De v.z.w. sluit een beheerscontract met het Vlaamse Gewest voor de decretaal vastgelegde aangelegenheden, en is onderworpen aan de verplichtingen die bij het decreet zijn vastgelegd (artikelen 4 tot 12). Het decreet onderwerpt de opening van een paardenrenbaan en het organiseren van paardenwedrennen aan de voorafgaande machtiging door de Vlaamse Regering, vervangt artikel 66 van het Wetboek van de met de inkomstenbelastingen gelijkgestelde belastingen om het aannemen van weddenschappen (die in het decreet limitatief zijn opgesomd) op paardenwedrennen te onderwerpen aan de voorafgaande machtiging door de Minister van Financiën, op advies van de Vlaamse Regering, en bepaalt de procedure voor het verkrijgen van een vergunning, alsook de geldigheidsduur ervan (artikelen 13 tot 16); het voorziet in renverenigingen (artikelen 17 tot 19), legt een financiële bijdrage op aan de totalisator, de bookmakers en de wedkantoren (artikel 20), en legt hun verplichtingen vast (artikelen 21 tot 27); het wijzigt ten slotte het percentage van de belastingen op de weddenschappen, en legt het minimumaandeel van de winnaars vast (artikelen 28 en 29).
B.2. Uit de verzoekschriften in de zaken nrs. 3138 en 3140 blijkt dat de beroepen gericht zijn tegen de artikelen 5, 2°, 3° en 7°, 14 tot 16, 20 tot 27 en 29 van het bestreden decreet. In de zaak nr. 3143 heeft het beroep betrekking op de artikelen 14 tot 16, 21, 24 en 26 van hetzelfde decreet.
B.3. De artikelen 5, 14 tot 16 en 20 tot 27 en 29 van het aangevochten decreet bepalen : « HOOFDSTUK 2. - Vlaamse Federatie voor Paardenwedrennen [...]

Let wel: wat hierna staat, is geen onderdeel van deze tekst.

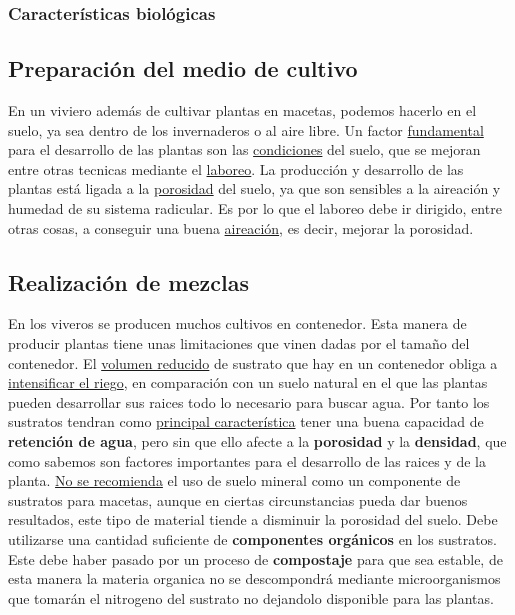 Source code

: \documentclass[a4paper,12pt,oneside]{article}
\begin{document}
\subsubsection{Características biológicas}
\label{sec:org262d8cd}
\subsection{Preparación del medio de cultivo}
\label{sec:orgc7eae7b}
En un viviero además de cultivar plantas en macetas, podemos hacerlo en el
suelo, ya sea dentro de los invernaderos o al aire libre. Un factor \uline{fundamental}
para el desarrollo de las plantas son las \uline{condiciones} del suelo, que se mejoran
entre otras tecnicas mediante el \uline{laboreo}.
La producción y desarrollo de las plantas está ligada a la \uline{porosidad} del
suelo, ya que son sensibles a la aireación y humedad de su sistema radicular. Es
por lo que el laboreo debe ir dirigido, entre otras cosas, a conseguir una buena
\uline{aireación}, es decir, mejorar la porosidad.
\subsection{Realización de mezclas}
\label{sec:org41be66e}
En los viveros se producen muchos cultivos en contenedor. Esta manera de
producir plantas tiene unas limitaciones que vinen dadas por el tamaño del
contenedor. El \uline{volumen reducido} de sustrato que hay en un contenedor obliga a
\uline{intensificar el riego}, en comparación con un suelo natural en el que las
plantas pueden desarrollar sus raices todo lo necesario para buscar agua. Por
tanto los sustratos tendran como \uline{principal característica} tener una buena
capacidad de \textbf{retención de agua}, pero sin que ello afecte a la \textbf{porosidad} y la
\textbf{densidad}, que como sabemos son factores importantes para el desarrollo de las
raices y de la planta.
\uline{No se recomienda} el uso de suelo mineral como un componente de sustratos para
macetas, aunque en ciertas circunstancias pueda dar buenos resultados, este tipo
de material tiende a disminuir la porosidad del suelo.
Debe utilizarse una cantidad suficiente de \textbf{componentes orgánicos} en los
sustratos. Este debe haber pasado por un proceso de \textbf{compostaje} para que sea
estable, de esta manera la materia organica no se descompondrá mediante
microorganismos que tomarán el nitrogeno del sustrato no dejandolo disponible
para las plantas.
\end{document}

Art. 5.De federatie heeft als doeleinden : 1° namens de Vlaamse regering de vergunningen voor de opening van een paardenwedrenbaan en voor het organiseren van paardenwedrennen uit te reiken en de naleving van de voorwaarden in de vergunningen te controleren;2° namens de Vlaamse regering de aanvragen tot het verkrijgen van de vergunningen voor het aannemen van weddenschappen op paardenwedrennen aan te nemen, te onderzoeken en hierover een advies uit te brengen bij de federale Minister van Financiën en de naleving van de door de federatie opgelegde voorwaarden in de vergunning te controleren;3° de coördinatie, centralisatie en herverdeling van de verplichte financiële bijdragen voor de sector van het paardenwedrennen, bedoeld in artikel 19 [lees : artikel 20], te regelen;4° de paardenwedrennen te promoten, de fokkerij van renpaarden te stimuleren en jockeys op te leiden;5° de controles op het koersverloop, hieronder begrepen de aanstelling van een college van koerscommissarissen, te organiseren;6° een strategie van promotie en communicatie te voeren, onder meer via de media;7° de acties van de bevoegde instanties inzake de bescherming van spelers op weddenschappen, dierenwelzijn en dopingpreventie te ondersteunen;8° haar activiteiten met die van de andere federaties voor paardenwedrennen te coördineren. [...] HOOFDSTUK 3. - Vergunningen [...]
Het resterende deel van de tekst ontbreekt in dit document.